Regarding “manfloras,” the interest too lies in engaging with the ways in which
they challenge, while also perpetuating, the Mexican heterosexual system. Thus,
by engaging with the sexual agency of “putos” and “manfloras,” I also address
how these individuals manage their self-expressions according to their own
interests; that is, by publicly acting as declarados(as) or by partially
concealing their own self-identifications.
Gender
performances and the use of spaces: The street
I use Judith Butler’s (1988)
framework on bodies as intrinsically attached to a gender category, therefore,
as a socially constructed idea. According to the author, gender entails an act
grounded in cultural significations, an act that is not done in isolation, but
achieved publicly and within temporal and collective dimensions. For Butler,
gender, as a socially constructed idea, is shaped by its own social
temporality; a set of repeated performances where the countless repetitions of
gender create the idea of gender (p. 520-526). I take Butler’s (1990) work on
gender, particularly her argument on gender as a performance, in other words,
an “always a doing” act (p. 33). Following Simone de Beauvoir’s arguments,
Butler (1988) draws on the idea that to be a woman is to have become a woman,
which for her means that it is to make the body adapt “to a historical idea of
“woman”, or to induce the body to become a cultural sign” (p. 522).
Moreover, Butler’s
(1990) framework is used especially for her claims on gender as an unstable
category (p. viii). As stated by the author, even though gender is an unstable
category, one is still required “to live in a world where gender is stabilized,
polarized, rendered discrete and intractable” (Butler, 1988, p. 528). Butler
(1988) proposes that “gender is made to comply with a model of truth and
falsity which not only contradicts its own performative fluidity but serves as
a social policy of gender regulation and control” (p. 528). Thus, the author
does not perceive the performance of gender as free, but rather more akin to
writing a script with a regulatory frame; a written script that has been
repeated and rehearsed over and over even before one came on the scene. Butler
adds that while contradicted, gender is a performance with social disciplinary
consequences. In other words, “performing one’s gender wrong initiates a set of
punishments both obvious and indirect” (p. 528). Butler’s insights on gender as
scripted, on doing proper gender, and on gender policing are particularly
relevant here as I draw on her approach to gender as both self-regulated and
regulated by others, particularly when analyzing gender policing.
I recognize that
Butler’s work engages with gender policing, although not so much with sexual
policing. As well, even though her work refers to the doing of gender, it does
not engage with the social context in which the “gender doing” takes place.
Nonetheless, I consider her claims on gender as scripted according to a
regulatory frame still represent relevant contributions in this work, and I
apply her ideas to social contexts of Poza Rica and Coatzintla. In the
following section, through one of the incidents that occurred to me, I examine
local expectations of “doing woman” in a town like Coatzintla, Veracruz.
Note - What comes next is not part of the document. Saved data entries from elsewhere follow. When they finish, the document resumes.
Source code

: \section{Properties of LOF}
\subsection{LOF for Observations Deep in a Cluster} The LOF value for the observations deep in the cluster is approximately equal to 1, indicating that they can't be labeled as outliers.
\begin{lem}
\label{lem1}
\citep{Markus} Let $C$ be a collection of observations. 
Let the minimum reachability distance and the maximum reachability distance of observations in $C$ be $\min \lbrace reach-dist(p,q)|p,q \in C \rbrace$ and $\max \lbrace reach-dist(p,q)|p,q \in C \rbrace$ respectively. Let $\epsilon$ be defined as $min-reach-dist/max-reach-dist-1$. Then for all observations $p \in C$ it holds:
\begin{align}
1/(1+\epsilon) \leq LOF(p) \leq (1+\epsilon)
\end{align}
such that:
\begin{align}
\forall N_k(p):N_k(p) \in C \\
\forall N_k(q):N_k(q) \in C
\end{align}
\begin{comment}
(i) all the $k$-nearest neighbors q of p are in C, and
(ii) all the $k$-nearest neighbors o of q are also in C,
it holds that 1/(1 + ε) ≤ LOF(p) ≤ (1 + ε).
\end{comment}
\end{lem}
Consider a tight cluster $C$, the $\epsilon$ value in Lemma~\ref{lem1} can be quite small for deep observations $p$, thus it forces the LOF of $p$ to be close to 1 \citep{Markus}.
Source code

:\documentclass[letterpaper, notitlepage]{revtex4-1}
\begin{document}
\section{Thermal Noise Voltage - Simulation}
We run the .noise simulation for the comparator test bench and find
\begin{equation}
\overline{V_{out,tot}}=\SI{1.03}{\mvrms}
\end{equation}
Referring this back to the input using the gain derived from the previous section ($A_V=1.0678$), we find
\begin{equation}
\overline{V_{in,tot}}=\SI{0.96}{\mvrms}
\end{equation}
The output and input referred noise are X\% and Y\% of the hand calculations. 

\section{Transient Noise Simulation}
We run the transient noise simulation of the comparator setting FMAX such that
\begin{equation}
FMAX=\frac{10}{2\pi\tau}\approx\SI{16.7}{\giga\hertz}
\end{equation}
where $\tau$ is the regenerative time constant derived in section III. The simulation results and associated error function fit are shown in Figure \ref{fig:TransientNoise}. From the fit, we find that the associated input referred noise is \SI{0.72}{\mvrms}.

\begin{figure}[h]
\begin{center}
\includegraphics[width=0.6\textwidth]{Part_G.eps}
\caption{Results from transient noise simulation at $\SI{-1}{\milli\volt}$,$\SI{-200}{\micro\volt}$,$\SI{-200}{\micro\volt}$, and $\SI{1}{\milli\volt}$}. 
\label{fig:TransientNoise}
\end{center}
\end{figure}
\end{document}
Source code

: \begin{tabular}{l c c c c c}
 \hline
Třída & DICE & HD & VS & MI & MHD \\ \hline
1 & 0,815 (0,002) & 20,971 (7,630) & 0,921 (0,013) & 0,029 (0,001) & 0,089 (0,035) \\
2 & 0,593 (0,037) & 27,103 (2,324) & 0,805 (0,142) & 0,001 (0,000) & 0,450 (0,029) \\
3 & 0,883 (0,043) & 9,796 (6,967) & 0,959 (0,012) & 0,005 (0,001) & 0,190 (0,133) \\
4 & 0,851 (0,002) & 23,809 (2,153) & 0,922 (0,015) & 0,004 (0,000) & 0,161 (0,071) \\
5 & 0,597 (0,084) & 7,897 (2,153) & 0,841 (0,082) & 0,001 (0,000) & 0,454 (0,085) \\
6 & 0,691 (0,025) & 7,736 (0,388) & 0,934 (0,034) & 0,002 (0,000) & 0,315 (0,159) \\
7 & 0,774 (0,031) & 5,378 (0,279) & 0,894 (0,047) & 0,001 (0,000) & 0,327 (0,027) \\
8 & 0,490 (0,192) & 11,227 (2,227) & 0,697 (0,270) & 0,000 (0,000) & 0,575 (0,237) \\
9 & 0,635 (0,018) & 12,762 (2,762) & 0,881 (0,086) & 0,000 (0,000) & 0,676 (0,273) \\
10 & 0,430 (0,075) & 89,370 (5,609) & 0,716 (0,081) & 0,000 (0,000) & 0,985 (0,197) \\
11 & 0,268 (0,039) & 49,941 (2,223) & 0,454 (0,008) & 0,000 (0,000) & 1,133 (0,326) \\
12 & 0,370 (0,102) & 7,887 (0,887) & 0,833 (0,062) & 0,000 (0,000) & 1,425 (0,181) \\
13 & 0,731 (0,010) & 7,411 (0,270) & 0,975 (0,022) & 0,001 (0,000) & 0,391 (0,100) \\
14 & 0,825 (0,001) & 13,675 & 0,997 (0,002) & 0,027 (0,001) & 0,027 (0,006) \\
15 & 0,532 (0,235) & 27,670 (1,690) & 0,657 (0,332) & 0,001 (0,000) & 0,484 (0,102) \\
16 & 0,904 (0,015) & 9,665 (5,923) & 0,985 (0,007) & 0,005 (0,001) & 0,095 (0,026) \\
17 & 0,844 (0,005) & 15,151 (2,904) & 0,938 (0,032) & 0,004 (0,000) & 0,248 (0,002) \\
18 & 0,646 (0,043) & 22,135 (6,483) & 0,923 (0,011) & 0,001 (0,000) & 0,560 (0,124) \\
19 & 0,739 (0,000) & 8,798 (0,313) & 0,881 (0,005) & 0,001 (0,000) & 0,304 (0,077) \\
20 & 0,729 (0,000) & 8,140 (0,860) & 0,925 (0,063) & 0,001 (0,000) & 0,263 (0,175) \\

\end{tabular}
Using
Butler’s arguments on woman as a cultural sign and as a repeated corporeal
project, I explore the ways in which doing woman becomes a means to control and
discipline women through access to (and/or exclusion from) specific spaces.
On Tuesday, July
4, 2017, I was introduced to Joanne, a nineteen-year-old girl who lived and
worked in Coatzintla and who self-identified as a bisexual woman. A friend of
mine, Emilia, told Joanne about me and the research I was conducting, and since
Joanne was interested in participating, Emilia introduced her to me. After
meeting with her and explaining my research, we decided to meet two days later,
on July 6 at eleven a.m., outside of Su bodega, a grocery store located
far enough from her house. Once there, we would decide where to go for an
interview. Since I did not want to appear too formal in the eyes of a
nineteen-year-old girl, I carefully selected what I would wear. The weather was
approximately thirty-four degrees Celsius (plus humidity), so I decided to wear
a denim mini skirt, a blue tank top, and black sandals. I put on my sunglasses,
arranged my hair to look casual, so my curls would cover most of my face, took
my backpack and left the apartment early, as I wanted to arrive before Joanne.
As planned, I
arrived a few minutes early, so I waited for Joanne. At eight minutes past
eleven, I started wondering if she was not going to show up, so I decided to go
to the corner on the opposite side of the street in the hopes of seeing her
from a distance. There were some men on this corner working at a construction
site, but I didn’t pay much attention to them. At twenty past eleven, when I
realized that Joanne was probably not going to show up, I overheard one of the
construction workers say to his co-worker: “Pinche “puto,” seguro está
esperando a su ‘mayate!” (“Fucking faggot, for sure he’s waiting for his
man!”). My first reaction was to look around to see who the construction worker
was referring to, but there was no one else around except me. Suddenly, I
understood that the construction worker was referring to me: that I was a man
trying to pass for a woman waiting for su “mayate,” also understood as
an hombre-hombre or a self-identified straight and macho looking man who
engages in either casual or long-lasting relationships with “putos.” More
precisely, I had trespassed the gender norms by standing on a street corner
while also appearing to be waiting for someone. For the construction worker, I
was behaving in a way that was considered by the social order of Coatzintla as
outside the norm. The construction worker’s reaction responds to the practices
and discourses prevailing in the contexts of Coatzintla and Poza Rica, settings
vastly influenced by Christianity, particularly by Catholicism, and where the
performances of women are highly structured and regulated. And while women’s
movements are regulated in these contexts, men use street corners, and any other
places in town as settings to interact with others without restrictions or the
risk of being subjected to any kind of labels. Women, on the other hand, do not
stand on street corners and if they do so, weather during the day or night,
then they are labelled as prostitutas (prostitutes).
Furthermore, in
these two towns, it is well-understood that el papel del “puto” (the
faggot’s role) is to financially support a sus “mayates” (their
partners), a subject that I also address in more detail. For now, I would like
to also note that the local use of the masculine term “puto” is used in a
derogatory manner, in this case, by the construction worker. Overall, the term “puto”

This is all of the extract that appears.